Marianthus erubescens is a species of flowering plant in the family Pittosporaceae and is endemic to the southwest of Western Australia. It is a woody, glabrous shrub or climber, with narrowly elliptic leaves and down-curved, red flowers arranged groups of three to six.

==Description==
Marianthus erubescens is a glabrous, woody shrub or climber with reddish stems. Its adult leaves are narrowly elliptic, 40–50 mm long and 20–22 mm wide on a petiole up to 10 mm long. The flowers are borne in groups of three to six on down-curved peduncles up to 30 mm long, each flower on a pedicel 12–15 mm long. The sepals are 2–3 mm long, of unequal sizes, and fall off as the flowers mature. The five petals are red and joined to form a curved tube 15–26 mm long. Flowering occurs from August to December and the fruit is a spindle-shaped capsule 10–12 mm long.

==Taxonomy==
Marianthus erubescens was formally described in 1839 by Alois (Aloys) Putterlick in Novarum Stirpium Decades of specimens collected by John Septimus Roe in the Swan River Colony. The specific epithet (erubescens) means "reddening" or "blushing".
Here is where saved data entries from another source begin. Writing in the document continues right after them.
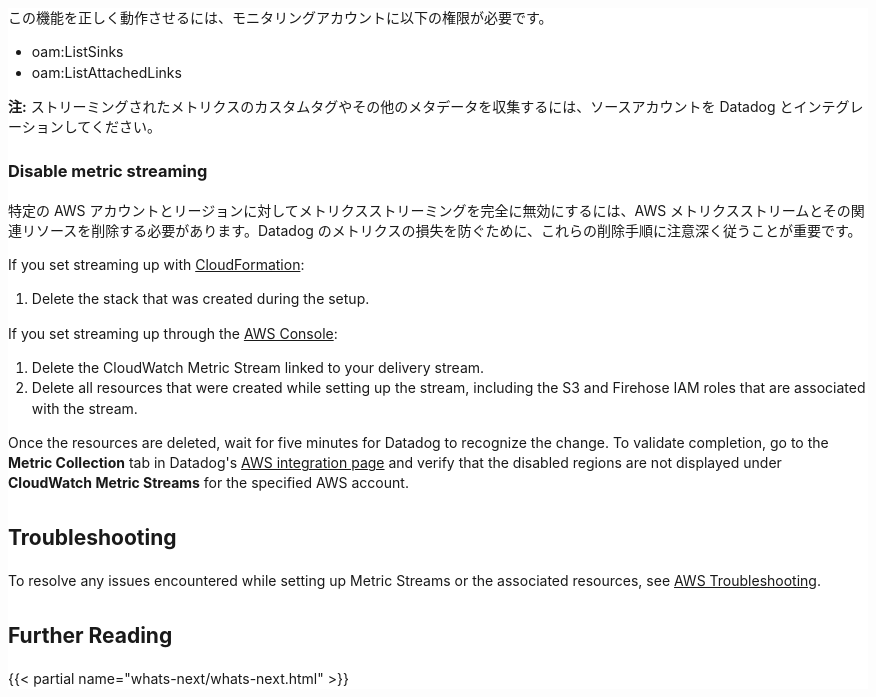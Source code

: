 この機能を正しく動作させるには、モニタリングアカウントに以下の権限が必要です。
   * oam:ListSinks
   * oam:ListAttachedLinks

**注:** ストリーミングされたメトリクスのカスタムタグやその他のメタデータを収集するには、ソースアカウントを Datadog とインテグレーションしてください。

### Disable metric streaming

特定の AWS アカウントとリージョンに対してメトリクスストリーミングを完全に無効にするには、AWS メトリクスストリームとその関連リソースを削除する必要があります。Datadog のメトリクスの損失を防ぐために、これらの削除手順に注意深く従うことが重要です。

If you set streaming up with [CloudFormation](?tab=cloudformation#installation):
1. Delete the stack that was created during the setup.

If you set streaming up through the [AWS Console](?tab=awsconsole#installation):
1. Delete the CloudWatch Metric Stream linked to your delivery stream.
2. Delete all resources that were created while setting up the stream, including the S3 and Firehose IAM roles that are associated with the stream.

Once the resources are deleted, wait for five minutes for Datadog to recognize the change. To validate completion, go to the **Metric Collection** tab in Datadog's [AWS integration page][4] and verify that the disabled regions are not displayed under **CloudWatch Metric Streams** for the specified AWS account.

## Troubleshooting

To resolve any issues encountered while setting up Metric Streams or the associated resources, see [AWS Troubleshooting][5].

## Further Reading
 {{< partial name="whats-next/whats-next.html" >}}

[1]: https://aws.amazon.com/cloudwatch/pricing/
[2]: https://docs.datadoghq.com/ja/integrations/amazon_web_services/?tab=roledelegation#setup
[3]: https://app.datadoghq.com/integrations/amazon-web-services
[4]: https://docs.aws.amazon.com/AmazonCloudWatch/latest/monitoring/CloudWatch-metric-streams-troubleshoot.html
[5]: https://docs.aws.amazon.com/AmazonCloudWatch/latest/monitoring/CloudWatch-Unified-Cross-Account-Setup.html

[1]: https://app.datadoghq.com/integrations/amazon-web-services
[2]: https://app.datadoghq.com/organization-settings/api-keys
[3]: /ja/getting_started/site/
[4]: https://docs.aws.amazon.com/AmazonCloudWatch/latest/monitoring/CloudWatch-Metric-Streams.html
[1]: https://app.datadoghq.com/organization-settings/api-keys
[2]: https://console.aws.amazon.com/cloudwatch/home?region=us-east-1#metric-streams:streams/create
[3]: https://github.com/DataDog/cloudformation-template/blob/master/aws_streams/streams_single_region.yaml#L168-L249
[4]: https://app.datadoghq.com/integrations/amazon-web-services
[5]: https://docs.datadoghq.com/ja/integrations/guide/aws-cloudwatch-metric-streams-with-kinesis-data-firehose/#cross-account-metric-streaming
==Distribution and habitat==
This species of marianthus grows in woodland, shrubland or mallee, on sandplains and breakaways, on granite outcrops or limestone between Morawa, Merredin, the Stirling Ranges and Cape Naturaliste in the Avon Wheatbelt, Esperance Plains, Geraldton Sandplains, Jarrah Forest, Swan Coastal Plain and Warren bioregions of south-western Western Australia.